▶ _How to complete this task_: Print the lines below word for word, beginning with the first and ending with the line that holds "partida de la detección de anomalías.", and skip every picture.

(Stored data entries)
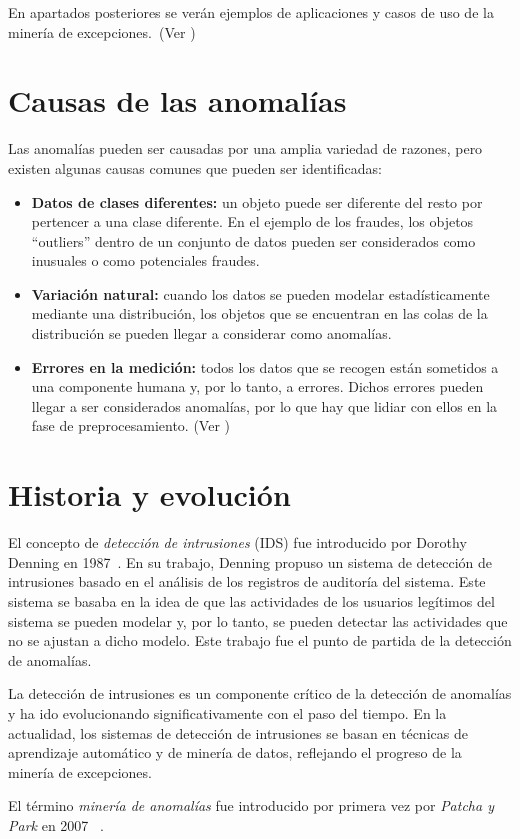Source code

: En apartados posteriores se verán ejemplos de aplicaciones y casos de uso de la minería de
excepciones.~(Ver )

\section{Causas de las anomalías}
Las anomalías pueden ser causadas por una amplia variedad de razones, pero existen algunas
causas comunes que pueden ser identificadas:

\begin{itemize}
	\item \textbf{Datos de clases diferentes:} un objeto puede ser diferente del resto por
		pertencer a una clase diferente. En el ejemplo de los fraudes, los objetos ``outliers''
		dentro de un conjunto de datos pueden ser considerados como inusuales o como potenciales
		fraudes.
	\item \textbf{Variación natural:} cuando los datos se pueden modelar estadísticamente
		mediante una distribución, los objetos que se encuentran en las colas de la distribución
		se pueden llegar a considerar como anomalías.
	\item \textbf{Errores en la medición:} todos los datos que se recogen están sometidos a una
		componente humana y, por lo tanto, a errores. Dichos errores pueden llegar a ser
		considerados anomalías, por lo que hay que lidiar con ellos en la fase de preprocesamiento.
		(Ver )
\end{itemize}

\section{Historia y evolución}\label{sec:hist}
El concepto de \textit{detección de intrusiones} (IDS) fue introducido por Dorothy Denning en
1987~\cite{denning1987intrusion}. En su trabajo, Denning propuso un sistema de detección de intrusiones
basado en el análisis de los registros de auditoría del sistema. Este sistema se basaba en la idea
de que las actividades de los usuarios legítimos del sistema se pueden modelar y, por lo tanto,
se pueden detectar las actividades que no se ajustan a dicho modelo. Este trabajo fue el punto de
partida de la detección de anomalías.

La detección de intrusiones es un componente crítico de la detección de anomalías y ha ido evolucionando
significativamente con el paso del tiempo. En la actualidad, los sistemas de detección de intrusiones
se basan en técnicas de aprendizaje automático y de minería de datos, reflejando el progreso de la minería
de excepciones.

El término \textit{minería de anomalías} fue introducido por primera vez por \textit{Patcha y Park} en 2007
~\cite{patcha2007overview}.
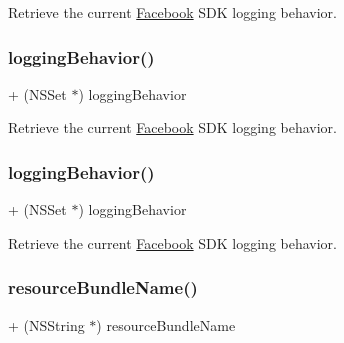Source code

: Retrieve the current \hyperlink{interfaceFacebook}{Facebook} S\+DK logging behavior. \mbox{\label{interfaceFBSettings_a6fe525188c97270c4d4a6781c4d6ee11}} 
\subsubsection{\texorpdfstring{logging\+Behavior()}{loggingBehavior()}\hspace{0.1cm}{\footnotesize\ttfamily [4/5]}}
{\footnotesize\ttfamily + (N\+S\+Set $\ast$) logging\+Behavior \begin{DoxyParamCaption}{ }\end{DoxyParamCaption}}

Retrieve the current \hyperlink{interfaceFacebook}{Facebook} S\+DK logging behavior. \mbox{\label{interfaceFBSettings_a6fe525188c97270c4d4a6781c4d6ee11}} 
\subsubsection{\texorpdfstring{logging\+Behavior()}{loggingBehavior()}\hspace{0.1cm}{\footnotesize\ttfamily [5/5]}}
{\footnotesize\ttfamily + (N\+S\+Set $\ast$) logging\+Behavior \begin{DoxyParamCaption}{ }\end{DoxyParamCaption}}

Retrieve the current \hyperlink{interfaceFacebook}{Facebook} S\+DK logging behavior. \mbox{\label{interfaceFBSettings_ad87ff4e3c9577a22d9a329b12137f976}} 
\subsubsection{\texorpdfstring{resource\+Bundle\+Name()}{resourceBundleName()}\hspace{0.1cm}{\footnotesize\ttfamily [1/5]}}
{\footnotesize\ttfamily + (N\+S\+String $\ast$) resource\+Bundle\+Name \begin{DoxyParamCaption}{ }\end{DoxyParamCaption}}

▶ _Output of the task_:
Source code

: En apartados posteriores se verán ejemplos de aplicaciones y casos de uso de la minería de
excepciones.~(Ver )

\section{Causas de las anomalías}
Las anomalías pueden ser causadas por una amplia variedad de razones, pero existen algunas
causas comunes que pueden ser identificadas:

\begin{itemize}
	\item \textbf{Datos de clases diferentes:} un objeto puede ser diferente del resto por
		pertencer a una clase diferente. En el ejemplo de los fraudes, los objetos ``outliers''
		dentro de un conjunto de datos pueden ser considerados como inusuales o como potenciales
		fraudes.
	\item \textbf{Variación natural:} cuando los datos se pueden modelar estadísticamente
		mediante una distribución, los objetos que se encuentran en las colas de la distribución
		se pueden llegar a considerar como anomalías.
	\item \textbf{Errores en la medición:} todos los datos que se recogen están sometidos a una
		componente humana y, por lo tanto, a errores. Dichos errores pueden llegar a ser
		considerados anomalías, por lo que hay que lidiar con ellos en la fase de preprocesamiento.
		(Ver )
\end{itemize}

\section{Historia y evolución}\label{sec:hist}
El concepto de \textit{detección de intrusiones} (IDS) fue introducido por Dorothy Denning en
1987~\cite{denning1987intrusion}. En su trabajo, Denning propuso un sistema de detección de intrusiones
basado en el análisis de los registros de auditoría del sistema. Este sistema se basaba en la idea
de que las actividades de los usuarios legítimos del sistema se pueden modelar y, por lo tanto,
se pueden detectar las actividades que no se ajustan a dicho modelo. Este trabajo fue el punto de
partida de la detección de anomalías.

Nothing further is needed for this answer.